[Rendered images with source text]

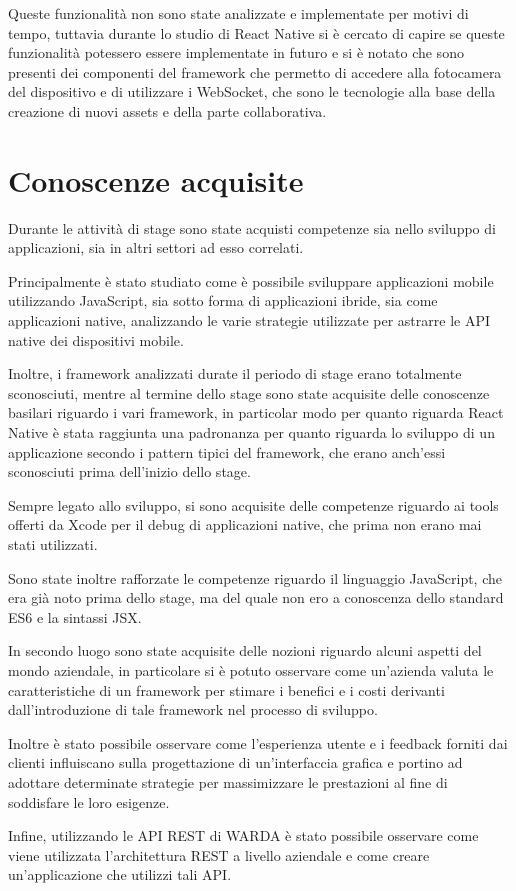 Queste funzionalità non sono state analizzate e implementate per motivi di tempo, tuttavia durante lo studio di React Native si è cercato di capire se queste funzionalità potessero essere implementate in futuro e si è notato che sono presenti dei componenti del framework che permetto di accedere alla fotocamera del dispositivo e di utilizzare i WebSocket, che sono le tecnologie alla base della creazione di nuovi assets e della parte collaborativa.

\section{Conoscenze acquisite}

Durante le attività di stage sono state acquisti competenze sia nello sviluppo di applicazioni, sia in altri settori ad esso correlati.

Principalmente è stato studiato come è possibile sviluppare applicazioni mobile utilizzando JavaScript, sia sotto forma di applicazioni ibride, sia come applicazioni native, analizzando le varie strategie utilizzate per astrarre le API native dei dispositivi mobile.

Inoltre, i framework analizzati durate il periodo di stage erano totalmente sconosciuti, mentre al termine dello stage sono state acquisite delle conoscenze basilari riguardo i vari framework, in particolar modo per quanto riguarda React Native è stata raggiunta una padronanza per quanto riguarda lo sviluppo di un applicazione secondo i pattern tipici del framework, che erano anch'essi sconosciuti prima dell'inizio dello stage.

Sempre legato allo sviluppo, si sono acquisite delle competenze riguardo ai tools offerti da Xcode per il debug di applicazioni native, che prima non erano mai stati utilizzati.

Sono state inoltre rafforzate le competenze riguardo il linguaggio JavaScript, che era già noto prima dello stage, ma del quale non ero a conoscenza dello standard ES6 e la sintassi JSX.

In secondo luogo sono state acquisite delle nozioni riguardo alcuni aspetti del mondo aziendale, in particolare si è potuto osservare come un'azienda valuta le caratteristiche di un framework per stimare i benefici e i costi derivanti dall'introduzione di tale framework nel processo di sviluppo.

Inoltre è stato possibile osservare come l'esperienza utente e i feedback forniti dai clienti influiscano sulla progettazione di un'interfaccia grafica e portino ad adottare determinate strategie per massimizzare le prestazioni al fine di soddisfare le loro esigenze.

Infine, utilizzando le API REST di WARDA è stato possibile osservare come viene utilizzata l'architettura REST a livello aziendale e come creare un'applicazione che utilizzi tali API.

Problem description → Each entry, word for word, belongs in your answer; each picture does not.

Task output →
 Queste funzionalità non sono state analizzate e implementate per motivi di tempo, tuttavia durante lo studio di React Native si è cercato di capire se queste funzionalità potessero essere implementate in futuro e si è notato che sono presenti dei componenti del framework che permetto di accedere alla fotocamera del dispositivo e di utilizzare i WebSocket, che sono le tecnologie alla base della creazione di nuovi assets e della parte collaborativa.

\section{Conoscenze acquisite}

Durante le attività di stage sono state acquisti competenze sia nello sviluppo di applicazioni, sia in altri settori ad esso correlati.

Principalmente è stato studiato come è possibile sviluppare applicazioni mobile utilizzando JavaScript, sia sotto forma di applicazioni ibride, sia come applicazioni native, analizzando le varie strategie utilizzate per astrarre le API native dei dispositivi mobile.

Inoltre, i framework analizzati durate il periodo di stage erano totalmente sconosciuti, mentre al termine dello stage sono state acquisite delle conoscenze basilari riguardo i vari framework, in particolar modo per quanto riguarda React Native è stata raggiunta una padronanza per quanto riguarda lo sviluppo di un applicazione secondo i pattern tipici del framework, che erano anch'essi sconosciuti prima dell'inizio dello stage.

Sempre legato allo sviluppo, si sono acquisite delle competenze riguardo ai tools offerti da Xcode per il debug di applicazioni native, che prima non erano mai stati utilizzati.

Sono state inoltre rafforzate le competenze riguardo il linguaggio JavaScript, che era già noto prima dello stage, ma del quale non ero a conoscenza dello standard ES6 e la sintassi JSX.

In secondo luogo sono state acquisite delle nozioni riguardo alcuni aspetti del mondo aziendale, in particolare si è potuto osservare come un'azienda valuta le caratteristiche di un framework per stimare i benefici e i costi derivanti dall'introduzione di tale framework nel processo di sviluppo.

Inoltre è stato possibile osservare come l'esperienza utente e i feedback forniti dai clienti influiscano sulla progettazione di un'interfaccia grafica e portino ad adottare determinate strategie per massimizzare le prestazioni al fine di soddisfare le loro esigenze.

Infine, utilizzando le API REST di WARDA è stato possibile osservare come viene utilizzata l'architettura REST a livello aziendale e come creare un'applicazione che utilizzi tali API.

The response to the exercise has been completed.